- Problem to work on:
The lines from the start of the records through the one containing "- LinkedIn: [kajura-jude](https://www.linkedin.com/feed/)" are to be transcribed exactly, and nothing else.

- Saved entries:
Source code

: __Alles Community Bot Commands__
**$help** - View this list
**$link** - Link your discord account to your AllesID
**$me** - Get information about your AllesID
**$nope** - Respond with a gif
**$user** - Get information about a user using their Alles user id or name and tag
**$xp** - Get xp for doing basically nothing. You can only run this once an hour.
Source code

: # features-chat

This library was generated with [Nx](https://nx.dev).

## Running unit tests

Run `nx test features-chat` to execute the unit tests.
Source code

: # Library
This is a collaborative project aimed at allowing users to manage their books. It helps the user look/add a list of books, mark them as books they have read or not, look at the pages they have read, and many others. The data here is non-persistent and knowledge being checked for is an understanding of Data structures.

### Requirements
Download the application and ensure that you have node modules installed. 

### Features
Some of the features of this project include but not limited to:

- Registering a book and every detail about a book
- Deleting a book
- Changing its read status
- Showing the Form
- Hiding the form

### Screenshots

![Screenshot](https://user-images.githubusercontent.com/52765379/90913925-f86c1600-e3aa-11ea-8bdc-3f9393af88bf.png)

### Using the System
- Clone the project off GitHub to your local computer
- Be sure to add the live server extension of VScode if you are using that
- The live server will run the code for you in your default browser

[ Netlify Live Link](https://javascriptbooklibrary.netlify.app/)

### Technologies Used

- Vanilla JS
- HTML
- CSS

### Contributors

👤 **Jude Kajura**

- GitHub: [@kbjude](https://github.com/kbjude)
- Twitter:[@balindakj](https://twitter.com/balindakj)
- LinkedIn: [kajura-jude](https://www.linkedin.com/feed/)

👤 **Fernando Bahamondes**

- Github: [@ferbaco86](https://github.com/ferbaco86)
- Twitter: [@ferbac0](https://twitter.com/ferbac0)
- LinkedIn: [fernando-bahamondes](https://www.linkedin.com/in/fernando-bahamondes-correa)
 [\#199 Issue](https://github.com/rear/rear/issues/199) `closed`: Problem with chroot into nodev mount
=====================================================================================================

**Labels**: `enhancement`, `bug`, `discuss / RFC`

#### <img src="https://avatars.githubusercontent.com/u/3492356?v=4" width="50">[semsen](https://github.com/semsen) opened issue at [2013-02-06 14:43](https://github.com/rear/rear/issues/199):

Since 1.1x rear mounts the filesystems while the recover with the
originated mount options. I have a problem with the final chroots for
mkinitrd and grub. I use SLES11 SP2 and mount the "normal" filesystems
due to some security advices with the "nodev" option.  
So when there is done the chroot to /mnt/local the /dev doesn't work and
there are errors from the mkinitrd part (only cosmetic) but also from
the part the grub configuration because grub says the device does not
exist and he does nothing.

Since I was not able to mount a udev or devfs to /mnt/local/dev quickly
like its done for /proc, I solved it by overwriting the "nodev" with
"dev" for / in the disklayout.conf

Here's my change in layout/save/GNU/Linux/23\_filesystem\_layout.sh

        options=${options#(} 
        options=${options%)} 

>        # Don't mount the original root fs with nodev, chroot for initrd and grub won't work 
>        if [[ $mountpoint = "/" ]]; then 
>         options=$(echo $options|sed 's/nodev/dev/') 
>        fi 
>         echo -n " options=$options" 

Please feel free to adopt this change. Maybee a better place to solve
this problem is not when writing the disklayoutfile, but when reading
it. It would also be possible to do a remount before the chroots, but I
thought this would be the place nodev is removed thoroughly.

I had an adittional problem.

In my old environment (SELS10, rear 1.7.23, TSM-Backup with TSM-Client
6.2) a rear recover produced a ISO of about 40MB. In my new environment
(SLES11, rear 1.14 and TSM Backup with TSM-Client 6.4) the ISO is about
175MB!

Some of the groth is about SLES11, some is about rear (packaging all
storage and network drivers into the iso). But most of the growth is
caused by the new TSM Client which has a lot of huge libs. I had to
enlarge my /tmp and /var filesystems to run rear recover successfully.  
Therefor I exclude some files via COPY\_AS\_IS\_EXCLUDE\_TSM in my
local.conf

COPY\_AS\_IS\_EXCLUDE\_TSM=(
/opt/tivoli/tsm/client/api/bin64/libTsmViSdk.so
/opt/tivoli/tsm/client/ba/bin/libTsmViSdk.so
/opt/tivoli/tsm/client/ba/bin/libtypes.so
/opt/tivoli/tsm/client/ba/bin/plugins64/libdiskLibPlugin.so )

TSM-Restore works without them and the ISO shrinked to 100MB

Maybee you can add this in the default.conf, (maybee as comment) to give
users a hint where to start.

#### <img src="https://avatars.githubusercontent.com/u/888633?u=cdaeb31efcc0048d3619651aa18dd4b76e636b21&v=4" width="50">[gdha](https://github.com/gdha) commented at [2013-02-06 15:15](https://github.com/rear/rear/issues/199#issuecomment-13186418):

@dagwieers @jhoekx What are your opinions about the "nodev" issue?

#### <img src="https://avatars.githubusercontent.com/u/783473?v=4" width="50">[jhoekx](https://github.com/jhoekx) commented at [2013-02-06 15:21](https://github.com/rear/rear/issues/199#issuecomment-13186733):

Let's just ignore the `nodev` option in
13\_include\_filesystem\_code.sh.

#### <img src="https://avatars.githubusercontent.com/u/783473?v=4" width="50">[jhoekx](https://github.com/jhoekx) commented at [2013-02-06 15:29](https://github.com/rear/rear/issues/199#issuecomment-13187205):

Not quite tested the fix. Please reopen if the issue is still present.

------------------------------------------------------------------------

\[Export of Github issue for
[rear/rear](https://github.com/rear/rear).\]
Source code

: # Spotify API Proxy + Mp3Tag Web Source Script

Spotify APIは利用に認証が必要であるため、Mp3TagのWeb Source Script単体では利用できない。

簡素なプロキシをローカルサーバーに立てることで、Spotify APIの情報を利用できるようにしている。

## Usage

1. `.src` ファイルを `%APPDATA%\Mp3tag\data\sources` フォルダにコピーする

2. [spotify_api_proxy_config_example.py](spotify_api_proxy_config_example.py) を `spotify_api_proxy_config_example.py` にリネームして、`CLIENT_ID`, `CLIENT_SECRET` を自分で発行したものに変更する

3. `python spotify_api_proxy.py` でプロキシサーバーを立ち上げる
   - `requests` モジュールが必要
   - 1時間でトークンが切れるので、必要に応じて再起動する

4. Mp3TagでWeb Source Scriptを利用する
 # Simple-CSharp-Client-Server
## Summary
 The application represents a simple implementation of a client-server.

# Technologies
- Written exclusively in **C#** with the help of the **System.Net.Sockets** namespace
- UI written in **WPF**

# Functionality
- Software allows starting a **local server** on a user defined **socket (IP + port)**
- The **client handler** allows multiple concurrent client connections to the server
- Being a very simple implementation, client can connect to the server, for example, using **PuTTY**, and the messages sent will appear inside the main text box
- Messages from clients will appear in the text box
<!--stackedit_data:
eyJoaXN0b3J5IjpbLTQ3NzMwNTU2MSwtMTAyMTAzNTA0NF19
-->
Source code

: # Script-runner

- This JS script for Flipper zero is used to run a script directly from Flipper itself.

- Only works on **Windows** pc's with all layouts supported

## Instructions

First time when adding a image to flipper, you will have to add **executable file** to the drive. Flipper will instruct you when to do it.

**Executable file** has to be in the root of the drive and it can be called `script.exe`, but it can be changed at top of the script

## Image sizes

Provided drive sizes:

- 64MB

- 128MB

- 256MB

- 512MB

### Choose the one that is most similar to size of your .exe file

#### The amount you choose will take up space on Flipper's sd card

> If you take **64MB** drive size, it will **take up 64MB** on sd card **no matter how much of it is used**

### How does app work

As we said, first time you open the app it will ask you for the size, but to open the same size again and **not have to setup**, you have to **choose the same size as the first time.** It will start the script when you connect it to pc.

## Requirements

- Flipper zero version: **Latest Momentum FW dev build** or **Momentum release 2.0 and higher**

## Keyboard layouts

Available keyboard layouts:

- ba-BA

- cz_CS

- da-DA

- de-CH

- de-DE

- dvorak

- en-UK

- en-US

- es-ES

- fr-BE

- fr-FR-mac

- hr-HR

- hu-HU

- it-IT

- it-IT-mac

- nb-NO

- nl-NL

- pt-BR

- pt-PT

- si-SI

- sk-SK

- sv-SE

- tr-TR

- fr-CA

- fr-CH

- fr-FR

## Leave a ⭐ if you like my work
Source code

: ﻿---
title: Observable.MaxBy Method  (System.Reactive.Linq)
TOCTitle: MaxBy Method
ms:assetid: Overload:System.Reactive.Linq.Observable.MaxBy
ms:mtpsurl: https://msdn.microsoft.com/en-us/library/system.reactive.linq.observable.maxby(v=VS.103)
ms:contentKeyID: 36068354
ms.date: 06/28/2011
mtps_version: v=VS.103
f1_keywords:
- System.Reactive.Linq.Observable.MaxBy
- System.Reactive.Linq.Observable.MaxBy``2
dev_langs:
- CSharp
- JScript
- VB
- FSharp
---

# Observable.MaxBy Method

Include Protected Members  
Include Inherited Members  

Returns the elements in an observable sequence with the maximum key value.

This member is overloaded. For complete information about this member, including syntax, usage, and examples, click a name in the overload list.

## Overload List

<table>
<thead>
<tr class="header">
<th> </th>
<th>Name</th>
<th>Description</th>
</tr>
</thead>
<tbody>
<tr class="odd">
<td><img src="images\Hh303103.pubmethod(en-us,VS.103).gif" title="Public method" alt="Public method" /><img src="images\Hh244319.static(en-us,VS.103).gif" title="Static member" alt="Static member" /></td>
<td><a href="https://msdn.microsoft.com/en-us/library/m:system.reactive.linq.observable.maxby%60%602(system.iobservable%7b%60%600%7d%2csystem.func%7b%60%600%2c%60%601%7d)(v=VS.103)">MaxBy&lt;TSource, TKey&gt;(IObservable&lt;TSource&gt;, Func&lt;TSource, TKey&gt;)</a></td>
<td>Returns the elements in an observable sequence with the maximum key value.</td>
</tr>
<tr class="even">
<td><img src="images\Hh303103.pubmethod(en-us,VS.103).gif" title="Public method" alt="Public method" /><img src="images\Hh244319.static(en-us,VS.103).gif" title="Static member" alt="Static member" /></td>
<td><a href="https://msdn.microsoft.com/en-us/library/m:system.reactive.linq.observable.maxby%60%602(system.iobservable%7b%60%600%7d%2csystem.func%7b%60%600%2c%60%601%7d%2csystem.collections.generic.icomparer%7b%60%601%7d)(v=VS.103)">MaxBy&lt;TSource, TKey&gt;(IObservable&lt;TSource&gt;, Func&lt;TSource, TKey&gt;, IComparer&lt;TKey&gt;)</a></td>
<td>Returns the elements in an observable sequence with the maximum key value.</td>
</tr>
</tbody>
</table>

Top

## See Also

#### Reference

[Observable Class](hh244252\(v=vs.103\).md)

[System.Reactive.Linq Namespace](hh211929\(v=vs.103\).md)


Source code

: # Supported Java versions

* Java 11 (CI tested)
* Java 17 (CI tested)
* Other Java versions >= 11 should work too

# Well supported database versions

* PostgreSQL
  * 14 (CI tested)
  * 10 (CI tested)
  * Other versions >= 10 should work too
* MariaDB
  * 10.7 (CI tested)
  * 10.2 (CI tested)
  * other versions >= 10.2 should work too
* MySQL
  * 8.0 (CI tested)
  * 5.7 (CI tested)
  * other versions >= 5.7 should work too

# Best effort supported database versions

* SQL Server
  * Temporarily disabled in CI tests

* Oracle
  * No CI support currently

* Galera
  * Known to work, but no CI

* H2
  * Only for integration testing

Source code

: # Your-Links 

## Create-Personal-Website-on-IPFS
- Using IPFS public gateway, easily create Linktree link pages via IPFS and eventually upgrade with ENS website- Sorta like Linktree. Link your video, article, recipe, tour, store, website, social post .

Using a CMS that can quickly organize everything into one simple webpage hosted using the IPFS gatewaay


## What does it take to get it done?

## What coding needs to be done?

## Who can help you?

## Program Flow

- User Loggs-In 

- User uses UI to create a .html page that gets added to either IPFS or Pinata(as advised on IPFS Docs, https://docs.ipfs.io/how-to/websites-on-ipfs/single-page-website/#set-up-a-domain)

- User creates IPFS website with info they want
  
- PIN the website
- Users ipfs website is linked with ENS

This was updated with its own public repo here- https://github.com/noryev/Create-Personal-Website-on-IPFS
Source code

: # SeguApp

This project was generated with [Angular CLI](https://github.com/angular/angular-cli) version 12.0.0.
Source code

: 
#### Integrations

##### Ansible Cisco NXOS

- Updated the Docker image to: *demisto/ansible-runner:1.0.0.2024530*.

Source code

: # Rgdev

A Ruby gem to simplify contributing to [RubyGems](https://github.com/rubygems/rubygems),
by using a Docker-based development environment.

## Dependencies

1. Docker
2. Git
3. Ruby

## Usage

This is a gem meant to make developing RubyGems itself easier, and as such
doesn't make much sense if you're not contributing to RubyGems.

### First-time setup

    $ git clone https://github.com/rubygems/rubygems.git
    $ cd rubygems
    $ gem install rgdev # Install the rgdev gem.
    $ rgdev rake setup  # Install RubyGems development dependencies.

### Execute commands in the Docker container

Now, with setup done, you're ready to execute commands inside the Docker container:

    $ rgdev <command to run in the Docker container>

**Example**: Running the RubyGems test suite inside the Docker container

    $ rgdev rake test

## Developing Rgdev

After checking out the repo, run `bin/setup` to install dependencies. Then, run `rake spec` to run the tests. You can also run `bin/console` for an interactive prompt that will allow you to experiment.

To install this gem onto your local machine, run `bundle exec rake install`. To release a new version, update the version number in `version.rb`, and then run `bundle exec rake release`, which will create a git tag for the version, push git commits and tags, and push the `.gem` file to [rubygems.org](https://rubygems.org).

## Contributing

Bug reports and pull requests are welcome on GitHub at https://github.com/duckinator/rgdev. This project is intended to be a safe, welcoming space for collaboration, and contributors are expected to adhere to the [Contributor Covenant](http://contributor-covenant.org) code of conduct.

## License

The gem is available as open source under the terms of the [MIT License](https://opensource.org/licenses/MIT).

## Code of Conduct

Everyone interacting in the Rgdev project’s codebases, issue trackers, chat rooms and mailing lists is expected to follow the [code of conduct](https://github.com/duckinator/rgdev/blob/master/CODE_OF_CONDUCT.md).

- Completed exercise:
Source code

: __Alles Community Bot Commands__
**$help** - View this list
**$link** - Link your discord account to your AllesID
**$me** - Get information about your AllesID
**$nope** - Respond with a gif
**$user** - Get information about a user using their Alles user id or name and tag
**$xp** - Get xp for doing basically nothing. You can only run this once an hour.
Source code

: # features-chat

This library was generated with [Nx](https://nx.dev).

## Running unit tests

Run `nx test features-chat` to execute the unit tests.
Source code

: # Library
This is a collaborative project aimed at allowing users to manage their books. It helps the user look/add a list of books, mark them as books they have read or not, look at the pages they have read, and many others. The data here is non-persistent and knowledge being checked for is an understanding of Data structures.

### Requirements
Download the application and ensure that you have node modules installed. 

### Features
Some of the features of this project include but not limited to:

- Registering a book and every detail about a book
- Deleting a book
- Changing its read status
- Showing the Form
- Hiding the form

### Screenshots

![Screenshot](https://user-images.githubusercontent.com/52765379/90913925-f86c1600-e3aa-11ea-8bdc-3f9393af88bf.png)

### Using the System
- Clone the project off GitHub to your local computer
- Be sure to add the live server extension of VScode if you are using that
- The live server will run the code for you in your default browser

[ Netlify Live Link](https://javascriptbooklibrary.netlify.app/)

### Technologies Used

- Vanilla JS
- HTML
- CSS

### Contributors

👤 **Jude Kajura**

- GitHub: [@kbjude](https://github.com/kbjude)
- Twitter:[@balindakj](https://twitter.com/balindakj)
- LinkedIn: [kajura-jude](https://www.linkedin.com/feed/)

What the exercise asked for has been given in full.